Here's something to be thankful for as the first decade of the new millennium draws to a close: the mallrat is now on the endangered species list.
The flames of America’s once-steady love for the suburban shopping mall have been fanning out for the better part of a decade now. Many factors are to blame (or thank, depending on your perspective), and as the New York Times and others have reported this past year, the sagging economy is surely one of them. So too is the backlash against suburban sprawl and a renewed preference for city living and walkable neighborhoods.
I count myself among those who will not miss sitting in traffic, jockeying for a decent parking spot, or dodging packs of mallrats while still staying upwind of Yankee Candle.
In the 1990s, malls went up at a rate of 140 a year. Minnesota’s Mall of America -- the country’s largest mall -- opened its 4.2 million square feet of retail space in 1992. Things have changed since then. In an article written by Tim Folger in the summer 2008 issue of OnEarth, Ellen Dunham-Jones, the director of the Georgia Institute of Technology’s architecture program, reported that the number of indoor shopping malls built in 2006 had fallen to one. Just one.
It’s worth noting that Asia has missed out on this particular American shopping trend and has continued to expand its mallrat habitat at a breakneck pace.
Although I had read about Asia’s great mall race -- according to Forbes, the continent is now home to nine of the world’s 10 largest malls, six of which were built since 2004 -- I hadn’t quite realized how little they’d learned from America’s mall follies until I came across a documentary that originally aired in August on PBS.
In 2005, just as America’s mall-building era was grinding to a halt, China built the New South China Mall in Dongguan, China, some 50 kilometers south of Guangzhou and 90 kilometers north of Shenzhen. The project was driven by an “if you build it, they will come” mentality that didn't quite pan out. Nobody came. Really. Wikipedia cites a vacany rate of more than 99 percent, a statement that appears to be corroborated by PBS's video footage.

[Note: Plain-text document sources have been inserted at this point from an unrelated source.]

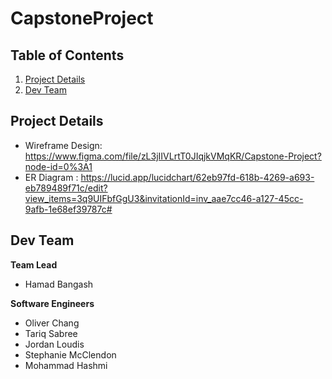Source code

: # CapstoneProject

## Table of Contents 
1. [Project Details](#Project-Details)
2. [Dev Team](#Dev-Team)

## Project Details
- Wireframe Design: https://www.figma.com/file/zL3jIIVLrtT0JIqjkVMqKR/Capstone-Project?node-id=0%3A1
- ER Diagram : https://lucid.app/lucidchart/62eb97fd-618b-4269-a693-eb789489f71c/edit?view_items=3q9UIFbfGgU3&invitationId=inv_aae7cc46-a127-45cc-9afb-1e68ef39787c#

## Dev Team
**Team Lead** 
- Hamad Bangash

**Software Engineers**
- Oliver Chang
- Tariq Sabree
- Jordan Loudis 
- Stephanie McClendon
- Mohammad Hashmi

Though the mall's official Web site claims it is centrally located, the U.S.-based mall consultant featured in the film argues otherwise. There is no easy way to get to the New South China Mall, he says: no airport, no train station, no major highway. It’s an extreme lesson on the merits of transportation-oriented development, the mainstay of smart growth planners that puts homes, offices, shops, and entertainment in close proximity to public transportation.
The online version of PBS's documentary on the New South China Mall is 13 minutes long, and there are enough cringe-worthy moments to carry you through the first half with nary a blink: a skipping Teletubby that performs for no one, an eerie escalator to nowhere, a shop clerk who giggles as she confesses she has never made a single sale, and the mall consultant who tells the interviewer in all earnestness that the vast, vacuous space behind him is evidence for China surpassing the West.